Diabetes, dyslipidemia, and hypertension are three major CVD risk factors. In this regard, subpopulation analysis revealed that individuals with diabetes in the ISR group featured a notably lower HDL2 CEC/HDL-C ratio compared to those in the NISR group. In addition, diminished HDL2 CEC/HDL-C and HDL3 CEC/HDL-C ratios were also found in healthy subjects aged over 50 relative to those in the NISR group. Posadas-Sánchez et al. reported that dyslipidemic subjects are characterized by decreased CEC in statin-treated male coronary patients [26]).

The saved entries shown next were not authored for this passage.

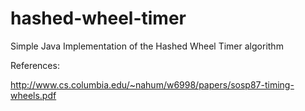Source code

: # hashed-wheel-timer
Simple Java Implementation of the Hashed Wheel Timer algorithm 


References:

http://www.cs.columbia.edu/~nahum/w6998/papers/sosp87-timing-wheels.pdf
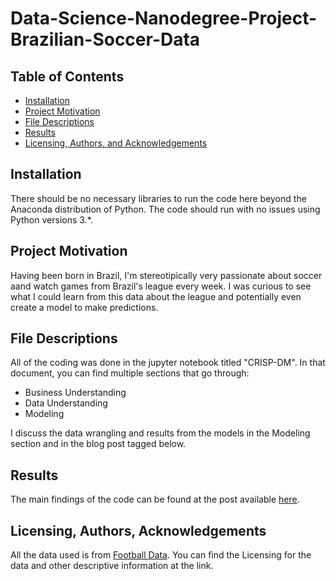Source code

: # Data-Science-Nanodegree-Project-Brazilian-Soccer-Data
## Table of Contents
* [Installation](#Installation)
* [Project Motivation](#ProjectMotivation)
* [File Descriptions](#FileDescriptions)
* [Results](#Results)
* [Licensing, Authors, and Acknowledgements](#Licensing,Authors,andAcknowledgements)
## Installation
There should be no necessary libraries to run the code here beyond the Anaconda distribution of Python. The code should run with no issues using Python versions 3.*.

## Project Motivation
Having been born in Brazil, I'm stereotipically very passionate about soccer aand watch games from Brazil's league every week. I was curious to see what I could learn from this data about the league and potentially even create a model to make predictions.

## File Descriptions
All of the coding was done in the jupyter notebook titled "CRISP-DM". In that document, you can find multiple sections that go through:
* Business Understanding
* Data Understanding
* Modeling

I discuss the data wrangling and results from the models in the Modeling section and in the blog post tagged below.
## Results
The main findings of the code can be found at the post available [here](https://medium.com/@roberto-bandeiram/predicting-soccer-results-in-brazil-b89042ddf216).

## Licensing, Authors, Acknowledgements
All the data used is from [Football Data](https://www.football-data.co.uk/brazil.php). You can find the Licensing for the data and other descriptive information at the link.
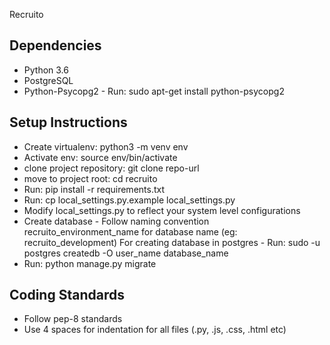 Recruito

## Dependencies
- Python 3.6
- PostgreSQL
- Python-Psycopg2 - Run: sudo apt-get install python-psycopg2

## Setup Instructions
- Create virtualenv: python3 -m venv env
- Activate env: source env/bin/activate
- clone project repository: git clone repo-url
- move to project root: cd recruito
- Run: pip install -r requirements.txt
- Run: cp local_settings.py.example local_settings.py
- Modify local_settings.py to reflect your system level configurations
- Create database - Follow naming convention recruito_environment_name for
  database name (eg: recruito_development)
  For creating database in postgres - Run: sudo -u postgres createdb -O user_name database_name
- Run: python manage.py migrate

## Coding Standards
- Follow pep-8 standards
- Use 4 spaces for indentation for all files (.py, .js, .css, .html etc)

Although efflux of cholesterol from macrophages, a key step of RCT, is considered as a primary function of HDL, other functions may also play a part in cardioprotection [28]. The capacity of HDL to take up FC from TGRLs upon lipolysis in the RRT pathway is another function of HDL that was proposed to describe the U-shape relationship between HDL-C and CVD and to predict CVD better than HDL-C [10, 14]. In this study, the rate of transfer of FC to HDL from TGRLs upon lipolysis was not statistically significantly different among the studied groups. After normalization of TopF transfer to HDL-C levels, the TopF transfer/HDL-C ratio was significantly higher in both NISR and ISR groups in comparison with healthy subjects, probably reflecting the low HDL-C in the patients. FC-enriched HDL particles reportedly possess a reduced capacity to acquire FC upon lipolysis of TGRLs [10, 29]. In this study, no difference was found in the FC content of HDL subfractions across the studied groups, which is consistent with the lack of differences in TopF transfer to HDL in the study. Moreover, both cholesteryl ester transfer protein and lecithin-cholesterol acyltransferase play important roles in cholesterol accumulation in HDL upon lipolysis [10, 30]; their activities were however not evaluated in this study.

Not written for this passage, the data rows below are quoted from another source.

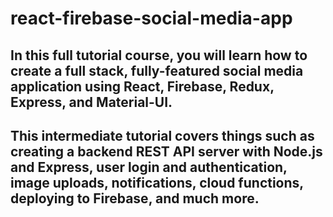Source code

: # react-firebase-social-media-app

## In this full tutorial course, you will learn how to create a full stack, fully-featured social media application using React, Firebase, Redux, Express, and Material-UI.

## This intermediate tutorial covers things such as creating a backend REST API server with Node.js and Express, user login and authentication, image uploads, notifications, cloud functions, deploying to Firebase, and much more.
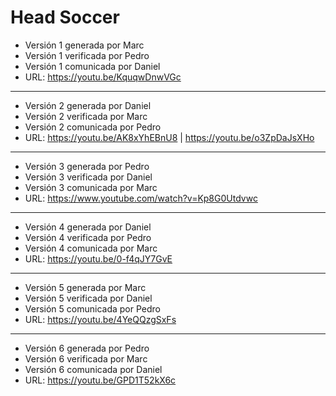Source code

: # Head Soccer
- Versión 1 generada por Marc
- Versión 1 verificada por Pedro
- Versión 1 comunicada por Daniel
- URL: https://youtu.be/KquqwDnwVGc

----------------
- Versión 2 generada por Daniel
- Versión 2 verificada por Marc
- Versión 2 comunicada por Pedro
- URL:  https://youtu.be/AK8xYhEBnU8 | https://youtu.be/o3ZpDaJsXHo

----------------
- Versión 3 generada por Pedro
- Versión 3 verificada por Daniel
- Versión 3 comunicada por Marc
- URL: https://www.youtube.com/watch?v=Kp8G0Utdvwc

----------------
- Versión 4 generada por Daniel
- Versión 4 verificada por Pedro
- Versión 4 comunicada por Marc
- URL: https://youtu.be/0-f4qJY7GvE

----------------
- Versión 5 generada por Marc
- Versión 5 verificada por Daniel
- Versión 5 comunicada por Pedro
- URL: https://youtu.be/4YeQQzgSxFs

----------------
- Versión 6 generada por Pedro
- Versión 6 verificada por Marc
- Versión 6 comunicada por Daniel
- URL: https://youtu.be/GPD1T52kX6c
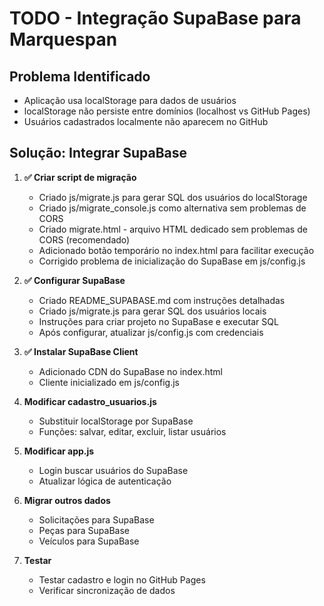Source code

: # TODO - Integração SupaBase para Marquespan

## Problema Identificado
- Aplicação usa localStorage para dados de usuários
- localStorage não persiste entre domínios (localhost vs GitHub Pages)
- Usuários cadastrados localmente não aparecem no GitHub

## Solução: Integrar SupaBase
1. **✅ Criar script de migração**
   - Criado js/migrate.js para gerar SQL dos usuários do localStorage
   - Criado js/migrate_console.js como alternativa sem problemas de CORS
   - Criado migrate.html - arquivo HTML dedicado sem problemas de CORS (recomendado)
   - Adicionado botão temporário no index.html para facilitar execução
   - Corrigido problema de inicialização do SupaBase em js/config.js

2. **✅ Configurar SupaBase**
   - Criado README_SUPABASE.md com instruções detalhadas
   - Criado js/migrate.js para gerar SQL dos usuários locais
   - Instruções para criar projeto no SupaBase e executar SQL
   - Após configurar, atualizar js/config.js com credenciais

3. **✅ Instalar SupaBase Client**
   - Adicionado CDN do SupaBase no index.html
   - Cliente inicializado em js/config.js

4. **Modificar cadastro_usuarios.js**
   - Substituir localStorage por SupaBase
   - Funções: salvar, editar, excluir, listar usuários

5. **Modificar app.js**
   - Login buscar usuários do SupaBase
   - Atualizar lógica de autenticação

6. **Migrar outros dados**
   - Solicitações para SupaBase
   - Peças para SupaBase
   - Veículos para SupaBase

7. **Testar**
   - Testar cadastro e login no GitHub Pages
   - Verificar sincronização de dados
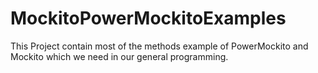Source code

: # MockitoPowerMockitoExamples


This Project contain most of the methods example of PowerMockito and Mockito which we need in our general programming.
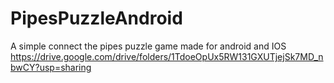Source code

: # PipesPuzzleAndroid
A simple connect the pipes puzzle game made for android and IOS
https://drive.google.com/drive/folders/1TdoeOpUx5RW131GXUTjejSk7MD_nbwCY?usp=sharing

The results of binary logistic regression failed to show any association of HDL2 and HDL3 CEC, as well as TopF transfer to HDL, with the risk of ISR in this study even after adjustment for CVD risk factors including sex, age, diabetes, hypertension, dyslipidemia, hs-CRP, and use of statin, aspirin and clopidogrel as well as stent type, which showed significant differences between ISR and NISR groups (Table IV). Cahill et al. similarly found that CEC could not predict CHD risk even after adjustment for HDL-C [25].

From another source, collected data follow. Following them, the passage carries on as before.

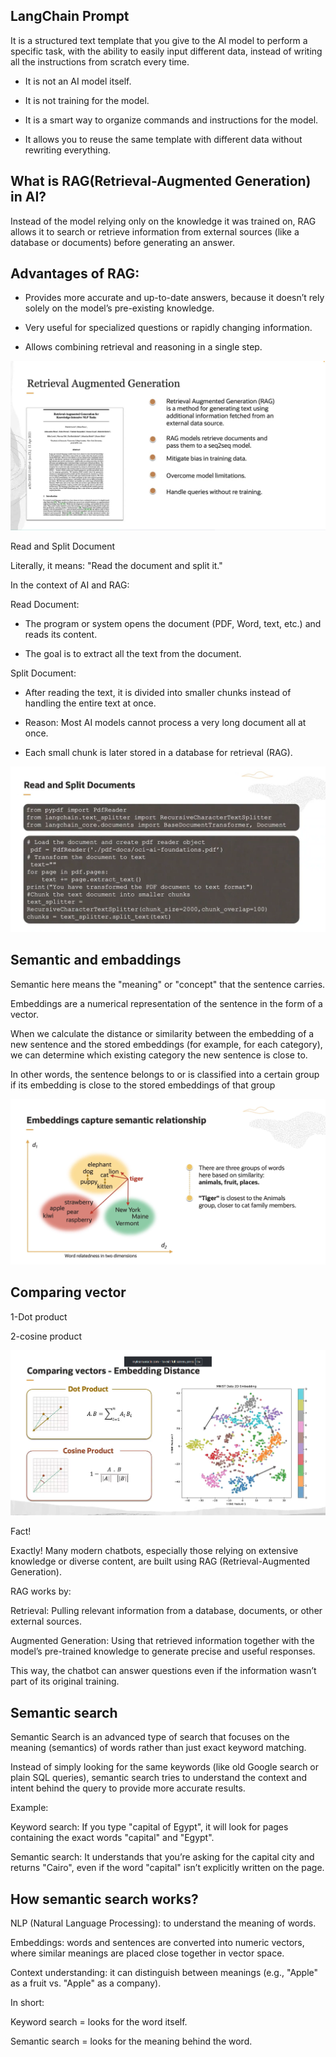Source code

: ## LangChain Prompt 

   It is a structured text template that you give to the AI model to perform a specific task, with the ability to easily input different data, instead of writing all the instructions from scratch every time.

   * It is not an AI model itself.

   * It is not training for the model.

   * It is a smart way to organize commands and instructions for the model.

   * It allows you to reuse the same template with different data without rewriting everything.




## What is RAG(Retrieval-Augmented Generation) in AI?


Instead of the model relying only on the knowledge it was trained on, RAG allows it to search or retrieve information from external sources (like a database or documents) before generating an answer.


## Advantages of RAG:

   * Provides more accurate and up-to-date answers, because it doesn’t rely solely on the model’s pre-existing knowledge.

   * Very useful for specialized questions or rapidly changing information.

   * Allows combining retrieval and reasoning in a single step.



![RAG](../images/rag_ai.png)


Read and Split Document

Literally, it means: "Read the document and split it."

In the context of AI and RAG:

Read Document:

  * The program or system opens the document (PDF, Word, text, etc.) and reads its content.

  * The goal is to extract all the text from the document.

Split Document:

  * After reading the text, it is divided into smaller chunks instead of handling the entire text at once.

  * Reason: Most AI models cannot process a very long document all at once.

  * Each small chunk is later stored in a database for retrieval (RAG).

![RAG](../images/read_split.png)

## Semantic and embaddings

Semantic here means the "meaning" or "concept" that the sentence carries.

Embeddings are a numerical representation of the sentence in the form of a vector.

When we calculate the distance or similarity between the embedding of a new sentence and the stored embeddings (for example, for each category), we can determine which existing category the new sentence is close to.

In other words, the sentence belongs to or is classified into a certain group if its embedding is close to the stored embeddings of that group


![embadding](../images/empadding_semantic.png)



## Comparing vector 
  1-Dot product 

  2-cosine product

![embadding](../images/comparing_vector.png)


Fact!

Exactly! Many modern chatbots, especially those relying on extensive knowledge or diverse content, are built using RAG (Retrieval-Augmented Generation).

RAG works by:

Retrieval: Pulling relevant information from a database, documents, or other external sources.

Augmented Generation: Using that retrieved information together with the model’s pre-trained knowledge to generate precise and useful responses.

This way, the chatbot can answer questions even if the information wasn’t part of its original training.



## Semantic search
Semantic Search is an advanced type of search that focuses on the meaning (semantics) of words rather than just exact keyword matching.

Instead of simply looking for the same keywords (like old Google search or plain SQL queries), semantic search tries to understand the context and intent behind the query to provide more accurate results.

 Example:

Keyword search: If you type "capital of Egypt", it will look for pages containing the exact words "capital" and "Egypt".

Semantic search: It understands that you’re asking for the capital city and returns "Cairo", even if the word "capital" isn’t explicitly written on the page.

## How semantic search works?

NLP (Natural Language Processing): to understand the meaning of words.

Embeddings: words and sentences are converted into numeric vectors, where similar meanings are placed close together in vector space.

Context understanding: it can distinguish between meanings (e.g., "Apple" as a fruit vs. "Apple" as a company).

 In short:

Keyword search = looks for the word itself.

Semantic search = looks for the meaning behind the word.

This study showed for the first time that the assessment of HDL function in combination with HDL-C levels and other important cardiovascular risk factors including diabetes, hypertension, and dyslipidemia could not predict ISR risk after stenting. This observation might be due to the small sample size in our study. In addition, restenosis in more than one stent and de novo stenosis in other vessels were not considered in this study. Finally, while CEC is an important index of HDL functionality, it remains unclear whether other indices of HDL function are associated with ISR risk.

In conclusion, the current study revealed that despite compositional alterations in HDL, HDL capacity to efflux cellular cholesterol from lipid-loaded macrophages, as well as to take up FC from TGRLs upon lipolysis, could not predict ISR risk in patients who experienced stent implantation. Nevertheless, further confirmation of these findings in future large-scale studies is warranted.